Depois da válvula a água entra dentro da máquina hidráulica que contêm a turbina.



A turbina instalada na barragem de Castelo do Bode é do tipo Francis. O tipo de turbinas utilizadas depende não só da queda bruta mas também do caudal a turbinar.


A maquina hidráulica, que é a turbina, é consituída por uma câmara de entrada, uma voluta, um distribuidor com pás, a turbina, uma roda e um difusor. A água depois de entrar na câmara de entrada segue para a voluta que não é mais que uma tubagem em espiral em torno da turbina que encaminha a água para o distribuidor. O distribuidor é um órgão mecânico, situado em torno da turbina, constituído por várias pás que através da abertura ou fecho das mesmas, determina a quantidade de água a entrar para a turbina. Depois da água passar pelo distribuidor vai para as pás da roda, que se podem ver na figura acima, dando origem ao movimento de rotação da mesma por um fenómeno de acção-reacção. A água sai da turbina por baixo da roda, através de um difusor que a encaminha para o exterior, promovendo uma recuperação parcial da energia cinética.


A roda tem ligado ao seu eixo um veio que está ligado acima a um alternador. Este alternador, tal como um dínamo, através da rotação provocada pelo veio que está ligado à turbina e passando pelos pólos do alternador, produz energia eléctrica.

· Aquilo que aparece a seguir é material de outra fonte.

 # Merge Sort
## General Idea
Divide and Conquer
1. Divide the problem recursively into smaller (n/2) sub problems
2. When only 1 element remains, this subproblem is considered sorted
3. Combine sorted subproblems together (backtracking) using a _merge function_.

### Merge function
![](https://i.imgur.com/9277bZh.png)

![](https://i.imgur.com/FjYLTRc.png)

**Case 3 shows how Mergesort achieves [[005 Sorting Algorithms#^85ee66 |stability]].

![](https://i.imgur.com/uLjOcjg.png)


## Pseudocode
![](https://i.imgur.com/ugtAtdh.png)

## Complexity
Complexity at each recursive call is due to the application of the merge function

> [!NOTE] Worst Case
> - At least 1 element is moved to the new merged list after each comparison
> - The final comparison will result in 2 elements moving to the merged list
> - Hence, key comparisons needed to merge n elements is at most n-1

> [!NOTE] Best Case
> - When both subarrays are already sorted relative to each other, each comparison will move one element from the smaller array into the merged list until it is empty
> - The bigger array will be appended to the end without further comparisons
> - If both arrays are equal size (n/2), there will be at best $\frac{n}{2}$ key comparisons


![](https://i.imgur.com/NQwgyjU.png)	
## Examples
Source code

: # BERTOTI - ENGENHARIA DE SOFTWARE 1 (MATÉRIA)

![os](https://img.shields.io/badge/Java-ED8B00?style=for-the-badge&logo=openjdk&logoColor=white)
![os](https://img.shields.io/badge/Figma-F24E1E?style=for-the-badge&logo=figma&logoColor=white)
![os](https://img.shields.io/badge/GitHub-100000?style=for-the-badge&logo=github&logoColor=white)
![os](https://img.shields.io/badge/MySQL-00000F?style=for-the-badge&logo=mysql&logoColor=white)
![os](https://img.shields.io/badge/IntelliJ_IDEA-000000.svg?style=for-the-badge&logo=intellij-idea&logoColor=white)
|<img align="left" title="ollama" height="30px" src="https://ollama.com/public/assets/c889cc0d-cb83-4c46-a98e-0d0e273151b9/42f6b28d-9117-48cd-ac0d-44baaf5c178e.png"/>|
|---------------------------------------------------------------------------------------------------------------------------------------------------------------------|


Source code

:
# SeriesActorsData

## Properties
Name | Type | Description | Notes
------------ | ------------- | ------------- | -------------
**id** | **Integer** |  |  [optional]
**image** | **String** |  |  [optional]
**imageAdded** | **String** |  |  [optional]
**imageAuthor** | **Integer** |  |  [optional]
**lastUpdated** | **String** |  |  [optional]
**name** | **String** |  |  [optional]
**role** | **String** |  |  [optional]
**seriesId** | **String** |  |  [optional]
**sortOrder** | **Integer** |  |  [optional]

A variação de caudal nas turbinas também provoca variações na energia produzida e principalmente no rendimento do grupo gerador. Para a barragem de Castelo do Bode o caudal máximo turbinável em cada uma das turbinas é de 80m3/s e para este caudal o rendimento das turbinas é de aproximadamente 90%. A partir do caudal de 60m3/s até ao caudal de 16m3/s, o rendimento das turbinas vai regredindo progressivamente dos 90% iniciais até ao rendimento 0%.
Assim é possível perceber que a quantidade de água que entra nas turbinas deve ser rigorosamente controlada de forma a conseguir extrair a maior quantidade de energia da água.